In the entries below, find each line with the word "printf" and return it.

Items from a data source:
++++++++++

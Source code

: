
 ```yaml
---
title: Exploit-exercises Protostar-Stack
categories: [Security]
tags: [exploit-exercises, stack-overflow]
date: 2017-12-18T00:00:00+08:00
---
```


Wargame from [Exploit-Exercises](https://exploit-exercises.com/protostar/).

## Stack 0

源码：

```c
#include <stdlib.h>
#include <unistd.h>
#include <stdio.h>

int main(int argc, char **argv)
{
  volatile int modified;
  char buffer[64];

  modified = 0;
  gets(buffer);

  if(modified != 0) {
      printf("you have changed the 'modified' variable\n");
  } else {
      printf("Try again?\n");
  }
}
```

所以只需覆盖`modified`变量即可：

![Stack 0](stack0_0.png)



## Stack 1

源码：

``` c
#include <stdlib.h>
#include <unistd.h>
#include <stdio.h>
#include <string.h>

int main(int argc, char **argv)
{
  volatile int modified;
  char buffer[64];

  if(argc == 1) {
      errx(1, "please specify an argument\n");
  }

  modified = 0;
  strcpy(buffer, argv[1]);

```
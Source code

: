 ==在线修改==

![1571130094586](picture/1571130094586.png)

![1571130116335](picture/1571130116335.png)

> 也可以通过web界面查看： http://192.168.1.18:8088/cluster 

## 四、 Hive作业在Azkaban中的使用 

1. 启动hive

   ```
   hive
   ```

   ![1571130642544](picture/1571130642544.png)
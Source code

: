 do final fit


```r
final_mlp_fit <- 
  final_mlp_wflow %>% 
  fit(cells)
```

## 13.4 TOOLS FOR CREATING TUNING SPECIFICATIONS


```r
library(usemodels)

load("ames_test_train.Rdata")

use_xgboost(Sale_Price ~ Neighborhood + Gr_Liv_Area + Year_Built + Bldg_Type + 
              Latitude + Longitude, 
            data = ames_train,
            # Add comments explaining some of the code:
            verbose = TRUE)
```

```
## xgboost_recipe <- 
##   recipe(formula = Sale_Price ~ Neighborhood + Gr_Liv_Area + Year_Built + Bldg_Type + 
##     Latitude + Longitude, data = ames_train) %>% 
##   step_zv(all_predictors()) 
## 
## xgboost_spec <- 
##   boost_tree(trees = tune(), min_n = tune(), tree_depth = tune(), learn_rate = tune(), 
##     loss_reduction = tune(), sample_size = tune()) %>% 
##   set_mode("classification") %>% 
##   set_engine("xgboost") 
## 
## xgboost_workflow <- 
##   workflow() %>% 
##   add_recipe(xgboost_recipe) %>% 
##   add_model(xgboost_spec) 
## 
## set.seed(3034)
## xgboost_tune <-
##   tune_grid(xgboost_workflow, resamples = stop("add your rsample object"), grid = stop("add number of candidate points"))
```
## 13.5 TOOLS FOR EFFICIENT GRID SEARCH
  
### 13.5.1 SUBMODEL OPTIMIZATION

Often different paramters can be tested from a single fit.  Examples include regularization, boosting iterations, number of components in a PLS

++++++++++

Written response:
      printf("you have changed the 'modified' variable\n");
      printf("Try again?\n");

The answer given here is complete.